=== Section Start ===
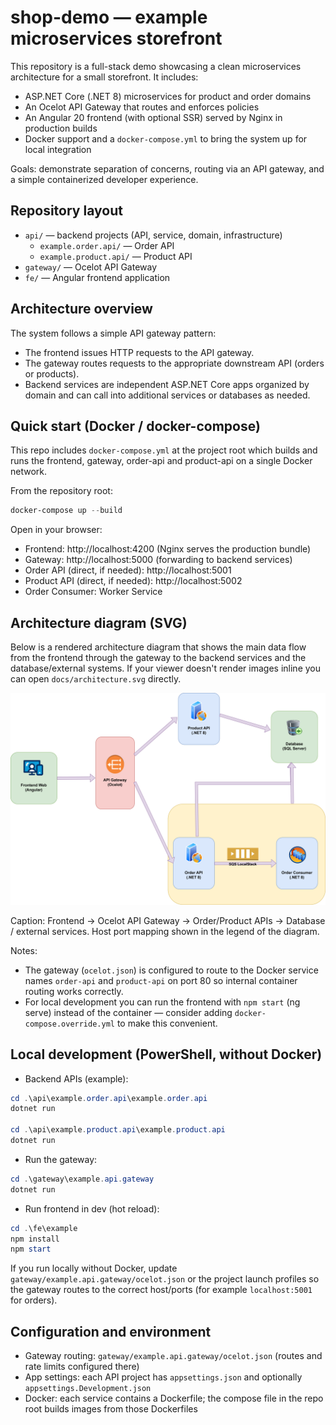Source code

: # shop-demo — example microservices storefront

This repository is a full-stack demo showcasing a clean microservices architecture for a small storefront. It includes:

- ASP.NET Core (.NET 8) microservices for product and order domains
- An Ocelot API Gateway that routes and enforces policies
- An Angular 20 frontend (with optional SSR) served by Nginx in production builds
- Docker support and a `docker-compose.yml` to bring the system up for local integration

Goals: demonstrate separation of concerns, routing via an API gateway, and a simple containerized developer experience.

## Repository layout

- `api/` — backend projects (API, service, domain, infrastructure)
  - `example.order.api/` — Order API
  - `example.product.api/` — Product API
- `gateway/` — Ocelot API Gateway
- `fe/` — Angular frontend application

## Architecture overview

The system follows a simple API gateway pattern:

- The frontend issues HTTP requests to the API gateway.
- The gateway routes requests to the appropriate downstream API (orders or products).
- Backend services are independent ASP.NET Core apps organized by domain and can call into additional services or databases as needed.

## Quick start (Docker / docker-compose)

This repo includes `docker-compose.yml` at the project root which builds and runs the frontend, gateway, order-api and product-api on a single Docker network.

From the repository root:

```powershell
docker-compose up --build
```

Open in your browser:

- Frontend: http://localhost:4200 (Nginx serves the production bundle)
- Gateway: http://localhost:5000 (forwarding to backend services)
- Order API (direct, if needed): http://localhost:5001
- Product API (direct, if needed): http://localhost:5002
- Order Consumer: Worker Service

## Architecture diagram (SVG)

Below is a rendered architecture diagram that shows the main data flow from the frontend through the gateway to the backend services and the database/external systems. If your viewer doesn't render images inline you can open `docs/architecture.svg` directly.

![Architecture diagram](./docs/architecture.svg)

Caption: Frontend -> Ocelot API Gateway -> Order/Product APIs -> Database / external services. Host port mapping shown in the legend of the diagram.

Notes:

- The gateway (`ocelot.json`) is configured to route to the Docker service names `order-api` and `product-api` on port 80 so internal container routing works correctly.
- For local development you can run the frontend with `npm start` (ng serve) instead of the container — consider adding `docker-compose.override.yml` to make this convenient.

## Local development (PowerShell, without Docker)

- Backend APIs (example):

```powershell
cd .\api\example.order.api\example.order.api
dotnet run

cd .\api\example.product.api\example.product.api
dotnet run
```

- Run the gateway:

```powershell
cd .\gateway\example.api.gateway
dotnet run
```

- Run frontend in dev (hot reload):

```powershell
cd .\fe\example
npm install
npm start
```

If you run locally without Docker, update `gateway/example.api.gateway/ocelot.json` or the project launch profiles so the gateway routes to the correct host/ports (for example `localhost:5001` for orders).

## Configuration and environment

- Gateway routing: `gateway/example.api.gateway/ocelot.json` (routes and rate limits configured there)
- App settings: each API project has `appsettings.json` and optionally `appsettings.Development.json`
- Docker: each service contains a Dockerfile; the compose file in the repo root builds images from those Dockerfiles
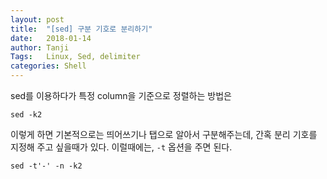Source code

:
 ```yaml
---
layout: post
title:  "[sed] 구분 기호로 분리하기"
date:   2018-01-14
author: Tanji
Tags:   Linux, Sed, delimiter
categories: Shell
---
```


sed를 이용하다가 특정 column을 기준으로 정렬하는 방법은

`sed -k2`

이렇게 하면 기본적으로는 띄어쓰기나 탭으로 알아서 구분해주는데, 간혹 분리 기호를 지정해 주고 싶을때가 있다. 이럴때에는, `-t` 옵션을 주면 된다.

`sed -t'-' -n -k2`

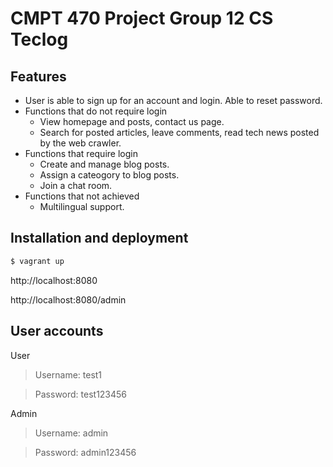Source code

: # CMPT 470 Project Group 12 CS Teclog

## Features
- User is able to sign up for an account and login. Able to reset password.
- Functions that do not require login
    - View homepage and posts, contact us page.
    - Search for posted articles, leave comments, read tech news posted by the web crawler.
- Functions that require login
    - Create and manage blog posts.
    - Assign a cateogory to blog posts.
    - Join a chat room.
- Functions that not achieved
    - Multilingual support.


## Installation and deployment
```sh
$ vagrant up
```

http://localhost:8080

http://localhost:8080/admin


## User accounts
User
>Username: test1

>Password: test123456

Admin
>Username: admin

>Password: admin123456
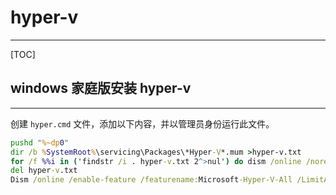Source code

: # hyper-v

---

[TOC]

## windows 家庭版安装 hyper-v

---

创建 `hyper.cmd` 文件，添加以下内容，并以管理员身份运行此文件。

```cmd
pushd "%~dp0"
dir /b %SystemRoot%\servicing\Packages\*Hyper-V*.mum >hyper-v.txt
for /f %%i in ('findstr /i . hyper-v.txt 2^>nul') do dism /online /norestart /add-package:"%SystemRoot%\servicing\Packages\%%i"
del hyper-v.txt
Dism /online /enable-feature /featurename:Microsoft-Hyper-V-All /LimitAccess /ALL
```
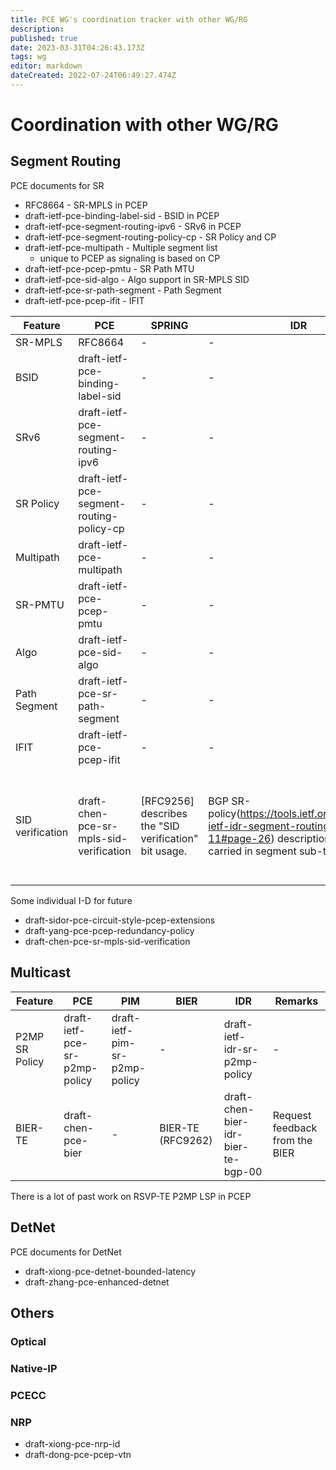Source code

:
 ```yaml
---
title: PCE WG's coordination tracker with other WG/RG
description: 
published: true
date: 2023-03-31T04:26:43.173Z
tags: wg
editor: markdown
dateCreated: 2022-07-24T06:49:27.474Z
---
```


# Coordination with other WG/RG

## Segment Routing

PCE documents for SR
* RFC8664 - SR-MPLS in PCEP
* draft-ietf-pce-binding-label-sid - BSID in PCEP
* draft-ietf-pce-segment-routing-ipv6 - SRv6 in PCEP
* draft-ietf-pce-segment-routing-policy-cp - SR Policy and CP
* draft-ietf-pce-multipath - Multiple segment list 
	* unique to PCEP as signaling is based on CP
* draft-ietf-pce-pcep-pmtu - SR Path MTU
* draft-ietf-pce-sid-algo - Algo support in SR-MPLS SID
* draft-ietf-pce-sr-path-segment - Path Segment
* draft-ietf-pce-pcep-ifit - IFIT


| Feature | PCE | SPRING | IDR | Remarks |
| --- | --- | --- | --- | --- |
| SR-MPLS | RFC8664 | - | - | - |
| BSID | draft-ietf-pce-binding-label-sid | - | - | - |
| SRv6 | draft-ietf-pce-segment-routing-ipv6 | - | - | - |
| SR Policy | draft-ietf-pce-segment-routing-policy-cp | - | - | - |
| Multipath | draft-ietf-pce-multipath | - | - | - |
| SR-PMTU | draft-ietf-pce-pcep-pmtu | - | - | - |
| Algo | draft-ietf-pce-sid-algo | - | - | - |
| Path Segment | draft-ietf-pce-sr-path-segment | - | - | - |
| IFIT | draft-ietf-pce-pcep-ifit | - | - | - |
| SID verification | draft-chen-pce-sr-mpls-sid-verification| [RFC9256] describes the "SID verification" bit usage. | BGP SR-policy(https://tools.ietf.org/html/draft-ietf-idr-segment-routing-te-policy-11#page-26)  description vbit is carried in segment sub-tlv |  align with the extension of draft PCE-SRv6 and draft BGP SR-policy |

Some individual I-D for future
* draft-sidor-pce-circuit-style-pcep-extensions 
* draft-yang-pce-pcep-redundancy-policy
* draft-chen-pce-sr-mpls-sid-verification


## Multicast


| Feature | PCE | PIM | BIER | IDR | Remarks |
| --- | --- | --- | --- | --- | --- |
| P2MP SR Policy | draft-ietf-pce-sr-p2mp-policy | draft-ietf-pim-sr-p2mp-policy | - | draft-ietf-idr-sr-p2mp-policy | - |
| BIER-TE | draft-chen-pce-bier | - | BIER-TE (RFC9262) | draft-chen-bier-idr-bier-te-bgp-00 | Request feedback from the BIER |


There is a lot of past work on RSVP-TE P2MP LSP in PCEP

## DetNet

PCE documents for DetNet
* draft-xiong-pce-detnet-bounded-latency
* draft-zhang-pce-enhanced-detnet

## Others

### Optical

### Native-IP

### PCECC

### NRP
* draft-xiong-pce-nrp-id
* draft-dong-pce-pcep-vtn
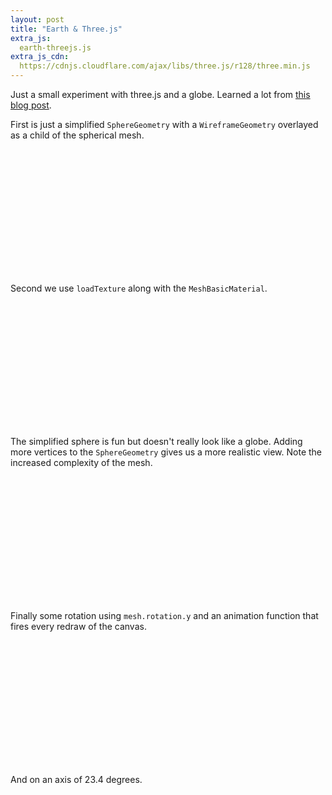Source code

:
 ```yaml
---
layout: post
title: "Earth & Three.js"
extra_js:
  earth-threejs.js
extra_js_cdn:
  https://cdnjs.cloudflare.com/ajax/libs/three.js/r128/three.min.js
---
```


Just a small experiment with three.js and a globe. Learned a lot from [this blog post](https://blog.mastermaps.com/2013/09/creating-webgl-earth-with-threejs.html).

First is just a simplified `SphereGeometry` with a `WireframeGeometry` overlayed as a child of the spherical mesh.

<div id="first" style="width:100%;height:200px;"></div>

Second we use `loadTexture` along with the `MeshBasicMaterial`.

<div id="texture" style="width:100%;height:200px;"></div>

The simplified sphere is fun but doesn't really look like a globe. Adding more vertices to the `SphereGeometry` gives us a more realistic view. Note the increased complexity of the mesh.

<div id="vertices" style="width:100%;height:200px;"></div>

Finally some rotation using `mesh.rotation.y` and an animation function that fires every redraw of the canvas.

<div id="rotation" style="width:100%;height:200px;"></div>

And on an axis of 23.4 degrees.

<div id="rotation-axis" style="width:100%;height:200px;"></div>
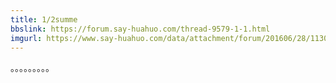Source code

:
 ```yaml
---
title: 1/2summe
bbslink: https://forum.say-huahuo.com/thread-9579-1-1.html
imgurl: https://www.say-huahuo.com/data/attachment/forum/201606/28/113051kwraaql6ppjeew8j.bmp
---
```


。。。。。。。。。<!--more-->

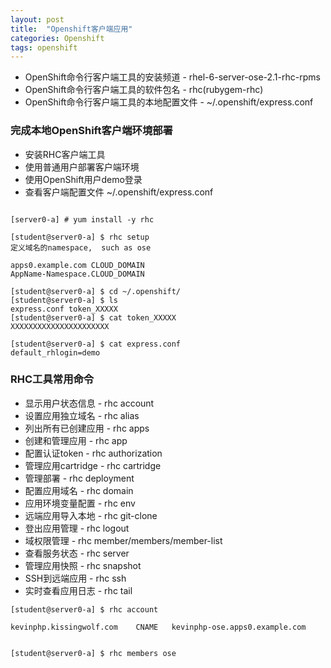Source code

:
 ```yaml
---
layout: post
title:  "Openshift客户端应用"
categories: Openshift
tags: openshift
---
```


*    OpenShift命令行客户端工具的安装频道 - rhel-6-server-ose-2.1-rhc-rpms
*    OpenShift命令行客户端工具的软件包名 - rhc(rubygem-rhc)
*    OpenShift命令行客户端工具的本地配置文件 - ~/.openshift/express.conf

### 完成本地OpenShift客户端环境部署

*    安装RHC客户端工具
*    使用普通用户部署客户端环境
*    使用OpenShift用户demo登录
*    查看客户端配置文件 ~/.openshift/express.conf

```

[server0-a] # yum install -y rhc

[student@server0-a] $ rhc setup
定义域名的namespace,  such as ose

apps0.example.com CLOUD_DOMAIN
AppName-Namespace.CLOUD_DOMAIN

[student@server0-a] $ cd ~/.openshift/
[student@server0-a] $ ls
express.conf token_XXXXX
[student@server0-a] $ cat token_XXXXX
XXXXXXXXXXXXXXXXXXXXXX

[student@server0-a] $ cat express.conf
default_rhlogin=demo
```

### RHC工具常用命令

*    显示用户状态信息   -   rhc account
*    设置应用独立域名   -   rhc alias
*    列出所有已创建应用 -   rhc apps
*    创建和管理应用     -   rhc app
*    配置认证token      -   rhc authorization
*    管理应用cartridge  -   rhc cartridge
*    管理部署           -   rhc deployment
*    配置应用域名       -   rhc domain
*    应用环境变量配置   -   rhc env
*    远端应用导入本地   -   rhc git-clone
*    登出应用管理       -   rhc logout
*    域权限管理         -   rhc member/members/member-list
*    查看服务状态       -   rhc server
*    管理应用快照       -   rhc snapshot
*    SSH到远端应用      -   rhc ssh
*    实时查看应用日志   -   rhc tail


```
[student@server0-a] $ rhc account

kevinphp.kissingwolf.com    CNAME   kevinphp-ose.apps0.example.com


[student@server0-a] $ rhc members ose
```

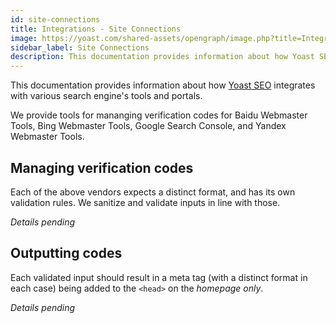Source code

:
 ```yaml
---
id: site-connections
title: Integrations - Site Connections
image: https://yoast.com/shared-assets/opengraph/image.php?title=Integrations%20-%20Site%20Connections
sidebar_label: Site Connections
description: This documentation provides information about how Yoast SEO integrates with various search engine's tools and portals.
---
```

This documentation provides information about how [Yoast SEO](https://yoast.com/wordpress/plugins/seo/) integrates with various search engine's tools and portals.

We provide tools for mananging verification codes for Baidu Webmaster Tools, Bing Webmaster Tools, Google Search Console, and Yandex Webmaster Tools.

## Managing verification codes
Each of the above vendors expects a distinct format, and has its own validation rules. We sanitize and validate inputs in line with those.

*Details pending*

## Outputting codes
Each validated input should result in a meta tag (with a distinct format in each case) being added to the `<head>` on the *homepage only*.

*Details pending*
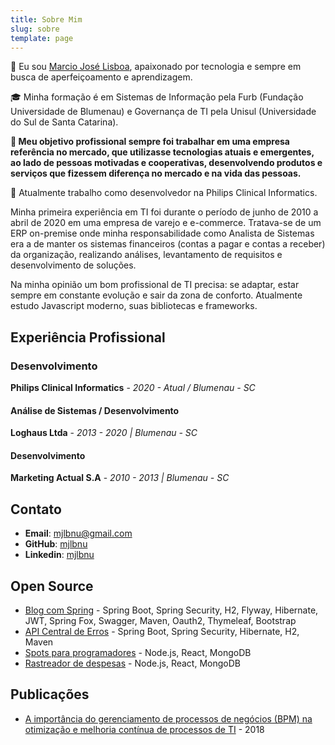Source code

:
 ```yaml
---
title: Sobre Mim
slug: sobre
template: page
---
```


👋 Eu sou [Marcio José Lisboa](/sobre), apaixonado por tecnologia e sempre em busca de aperfeiçoamento e aprendizagem.

🎓 Minha formação é em Sistemas de Informação pela Furb (Fundação Universidade de Blumenau) e Governança de TI pela Unisul (Universidade do Sul de Santa Catarina).

**💼 Meu objetivo profissional sempre foi trabalhar em uma empresa referência no mercado, que utilizasse tecnologias atuais e emergentes, ao lado de pessoas motivadas e cooperativas, desenvolvendo produtos e serviços que fizessem diferença no mercado e na vida das pessoas.**

💜 Atualmente trabalho como desenvolvedor na Philips Clinical Informatics.

Minha primeira experiência em TI foi durante o período de junho de 2010 a abril de 2020 em uma empresa de varejo e e-commerce. Tratava-se de um ERP on-premise onde minha responsabilidade como Analista de Sistemas era a de manter os sistemas financeiros (contas a pagar e contas a receber) da organização, realizando análises, levantamento de requisitos e desenvolvimento de soluções.

Na minha opinião um bom profissional de TI precisa: se adaptar, estar sempre em constante evolução e sair da zona de conforto. Atualmente estudo Javascript moderno, suas bibliotecas e frameworks.

## Experiência Profissional

### Desenvolvimento

**Philips Clinical Informatics** - _2020 - Atual / Blumenau - SC_

#### Análise de Sistemas / Desenvolvimento

**Loghaus Ltda** - _2013 - 2020 | Blumenau - SC_

#### Desenvolvimento

**Marketing Actual S.A** - _2010 - 2013 | Blumenau - SC_

## Contato

- **Email**: [mjlbnu@gmail.com](mailto:mjlbnu[AT]gmail[DOT]com)
- **GitHub**: <a href="https://github.com/mjlbnu/" target="_blank">mjlbnu</a>
- **Linkedin**: <a href="https://www.linkedin.com/in/mjlbnu/" target="_blank">mjlbnu</a>

## Open Source

- <a href="https://github.com/mjlbnu/spring-blog/" target="_blank">Blog com Spring</a> - Spring Boot, Spring Security, H2, Flyway, Hibernate, JWT, Spring Fox, Swagger, Maven, Oauth2, Thymeleaf, Bootstrap
- <a href="https://github.com/mjlbnu/centralErros-API/" target="_blank">API Central de Erros</a> - Spring Boot, Spring Security, Hibernate, H2, Maven
- <a href="https://github.com/mjlbnu/spots/" target="_blank">Spots para programadores</a> - Node.js, React, MongoDB
- <a href="https://github.com/mjlbnu/expense-tracker/" target="_blank">Rastreador de despesas</a> - Node.js, React, MongoDB

## Publicações

- <a href="https://www.riuni.unisul.br/handle/12345/5726/" target="_blank">A importância do gerenciamento de processos de negócios (BPM) na otimização e melhoria contínua de processos de TI</a> - 2018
=== Section End ===
#### EXERCISE GOAL
After locating the line holding "Open in your" above, output exactly that line and every line after it through the line holding "- Backend APIs". Include nothing else.

#### RESULT BELOW
Open in your browser:

- Frontend: http://localhost:4200 (Nginx serves the production bundle)
- Gateway: http://localhost:5000 (forwarding to backend services)
- Order API (direct, if needed): http://localhost:5001
- Product API (direct, if needed): http://localhost:5002
- Order Consumer: Worker Service

## Architecture diagram (SVG)

Below is a rendered architecture diagram that shows the main data flow from the frontend through the gateway to the backend services and the database/external systems. If your viewer doesn't render images inline you can open `docs/architecture.svg` directly.

![Architecture diagram](./docs/architecture.svg)

Caption: Frontend -> Ocelot API Gateway -> Order/Product APIs -> Database / external services. Host port mapping shown in the legend of the diagram.

Notes:

- The gateway (`ocelot.json`) is configured to route to the Docker service names `order-api` and `product-api` on port 80 so internal container routing works correctly.
- For local development you can run the frontend with `npm start` (ng serve) instead of the container — consider adding `docker-compose.override.yml` to make this convenient.

## Local development (PowerShell, without Docker)

- Backend APIs (example):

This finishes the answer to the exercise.